La invención de Brasilia
La elección de una capital suele parecer natural. En muchos
países, la ciudad capital coincide con el principal centro demográfico,
económico o histórico. En Corea del Sur, por ejemplo, Seúl cumple esas tres
funciones al mismo tiempo; en Japón, Tokio concentra la vida financiera y
política; en Italia, Roma funciona como archivo viviente de la historia nacional.
Incluso cuando la decisión responde a compromisos políticos más que a una
lógica urbana evidente (como ocurrió con Washington, D.C., fundada a fines del
siglo XVIII como distrito federal deliberadamente separado de los estados), la
ciudad elegida suele tener una relación reconocible con el país que gobierna.
Sin embargo, existe otra tradición menos intuitiva: la de
construir capitales desde cero. En estos casos, la capital no refleja la nación
tal como es, sino como se imagina que debería ser. Las ciudades planificadas se
convierten así en instrumentos de política territorial y en artefactos
simbólicos. El urbanismo, en este contexto, funciona como una forma de
ingeniería estatal.
La historia de Brasilia, inaugurada en 1960 como nueva
capital de Brasil, pertenece claramente a esta tradición. No era la ciudad más
poblada, ni el centro económico del país, ni un lugar cargado de historia
política. Por el contrario, fue levantada en una región del interior
prácticamente despoblada, en el altiplano central dominado por el bioma del
Cerrado, una vasta sabana tropical. Desde el punto de vista geográfico, parecía
una decisión extraña. Desde el punto de vista político, en cambio, respondía a
una lógica más amplia.
La idea de trasladar la capital brasileña hacia el interior
circulaba desde el período colonial tardío. A fines del siglo XVIII, el
naturalista y estadista José Bonifácio de Andrada e Silva, figura central en el
movimiento independentista brasileño, ya defendía la idea de abandonar la costa
atlántica. Su argumento era sencillo: mientras las ciudades principales permanecieran
junto al mar, Brasil continuaría orientado hacia Europa. El interior del país
seguiría siendo una frontera económica y política.
Esta preocupación tenía fundamento histórico. Durante
siglos, las ciudades brasileñas habían funcionado como puertos de exportación.
Azúcar, oro, café y otros productos salían hacia el Atlántico, en una economía
organizada alrededor del comercio colonial. Desplazar la capital hacia el
interior implicaba modificar ese eje geográfico. La capital dejaría de mirar al
océano para mirar al territorio.
En ese sentido, Brasilia fue concebida menos como un
resultado que como un instrumento. El urbanista Lúcio Costa, responsable del
plan urbano ganador del concurso convocado en 1956, formuló esta idea de manera
explícita: la ciudad no debía ser la consecuencia del desarrollo regional, sino
su causa. Construir una capital en el centro del país obligaría a crear
carreteras, infraestructura y redes económicas que conectaran regiones hasta
entonces periféricas.
El proyecto respondía también a consideraciones
estratégicas. Situada en el centro del territorio, la capital sería menos
vulnerable a ataques externos y más capaz de integrar políticamente las
distintas regiones del país. No era una preocupación abstracta: en la historia
latinoamericana del siglo XIX, los conflictos regionales habían puesto
repetidamente en cuestión la autoridad del Estado central.
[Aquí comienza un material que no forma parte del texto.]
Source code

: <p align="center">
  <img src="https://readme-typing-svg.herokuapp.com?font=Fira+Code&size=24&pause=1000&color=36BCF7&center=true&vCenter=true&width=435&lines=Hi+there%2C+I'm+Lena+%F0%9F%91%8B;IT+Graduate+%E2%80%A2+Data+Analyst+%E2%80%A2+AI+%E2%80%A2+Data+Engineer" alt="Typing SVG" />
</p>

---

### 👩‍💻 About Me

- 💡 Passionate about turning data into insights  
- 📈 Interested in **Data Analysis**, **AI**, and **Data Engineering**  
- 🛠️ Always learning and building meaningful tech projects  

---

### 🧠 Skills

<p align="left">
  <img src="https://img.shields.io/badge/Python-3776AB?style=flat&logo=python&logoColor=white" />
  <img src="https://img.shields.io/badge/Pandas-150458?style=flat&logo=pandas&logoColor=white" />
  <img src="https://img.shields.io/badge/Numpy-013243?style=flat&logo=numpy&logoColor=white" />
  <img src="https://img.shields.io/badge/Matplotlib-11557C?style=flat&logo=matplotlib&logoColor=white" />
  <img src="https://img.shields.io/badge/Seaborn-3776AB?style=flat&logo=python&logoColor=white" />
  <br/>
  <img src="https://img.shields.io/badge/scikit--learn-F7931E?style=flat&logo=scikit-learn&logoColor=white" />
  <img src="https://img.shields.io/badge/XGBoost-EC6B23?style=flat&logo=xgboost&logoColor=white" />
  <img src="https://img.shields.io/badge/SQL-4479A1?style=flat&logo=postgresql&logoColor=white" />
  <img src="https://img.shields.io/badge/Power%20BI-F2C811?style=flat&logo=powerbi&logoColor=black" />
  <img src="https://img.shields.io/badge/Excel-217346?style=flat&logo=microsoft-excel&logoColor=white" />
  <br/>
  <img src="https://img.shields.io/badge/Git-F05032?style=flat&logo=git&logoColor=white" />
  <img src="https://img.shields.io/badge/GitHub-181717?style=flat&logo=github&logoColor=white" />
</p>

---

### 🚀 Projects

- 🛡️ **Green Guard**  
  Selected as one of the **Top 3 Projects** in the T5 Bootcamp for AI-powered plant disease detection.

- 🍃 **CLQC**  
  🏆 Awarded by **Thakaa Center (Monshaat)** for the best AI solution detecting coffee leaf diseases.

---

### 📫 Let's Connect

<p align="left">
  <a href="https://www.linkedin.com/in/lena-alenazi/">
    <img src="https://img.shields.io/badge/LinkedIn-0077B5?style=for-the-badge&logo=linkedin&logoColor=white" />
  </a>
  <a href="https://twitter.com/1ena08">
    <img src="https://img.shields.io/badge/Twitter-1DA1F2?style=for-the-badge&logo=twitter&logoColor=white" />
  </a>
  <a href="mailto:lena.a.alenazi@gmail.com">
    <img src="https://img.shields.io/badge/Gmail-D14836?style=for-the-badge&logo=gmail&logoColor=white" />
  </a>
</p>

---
Por supuesto, estas justificaciones racionales coexistieron
con narrativas de otro tipo. Uno de los mitos fundacionales de Brasilia se
vincula con un sueño profético atribuido a Juan Bosco, sacerdote italiano del
siglo XIX posteriormente canonizado. Según la tradición, en 1883 habría
imaginado una “tierra prometida” ubicada aproximadamente entre los paralelos
que hoy atraviesan el altiplano central brasileño. Décadas más tarde, el relato
fue reinterpretado como una anticipación simbólica de la ciudad futura.
Más allá de su veracidad, la historia revela algo
importante: los proyectos urbanos de gran escala rara vez se sostienen únicamente
en argumentos técnicos. Necesitan también mitologías que los legitimen.
Modernismo urbano y
ciudad funcional
Cuando la construcción de Brasilia finalmente comenzó en
1956, bajo la presidencia de Juscelino Kubitschek, el proyecto adquirió una
velocidad extraordinaria. En apenas cuatro años, el gobierno federal logró
inaugurar una capital completamente nueva. La empresa estatal NOVACAP coordinó
la obra, dirigida por el ingeniero Israel Pinheiro. Dos figuras centrales del
modernismo brasileño definieron su forma final: el urbanista Lúcio Costa y el
arquitecto Oscar Niemeyer.
El plan urbano de Costa es uno de los ejemplos más conocidos
del urbanismo moderno del siglo XX. Inspirado en parte por las ideas del
arquitecto suizo-francés Le Corbusier, quien había propuesto reorganizar la
ciudad industrial según principios funcionales, el diseño de Brasilia divide el
espacio urbano en sectores especializados: áreas residenciales,
administrativas, comerciales y culturales.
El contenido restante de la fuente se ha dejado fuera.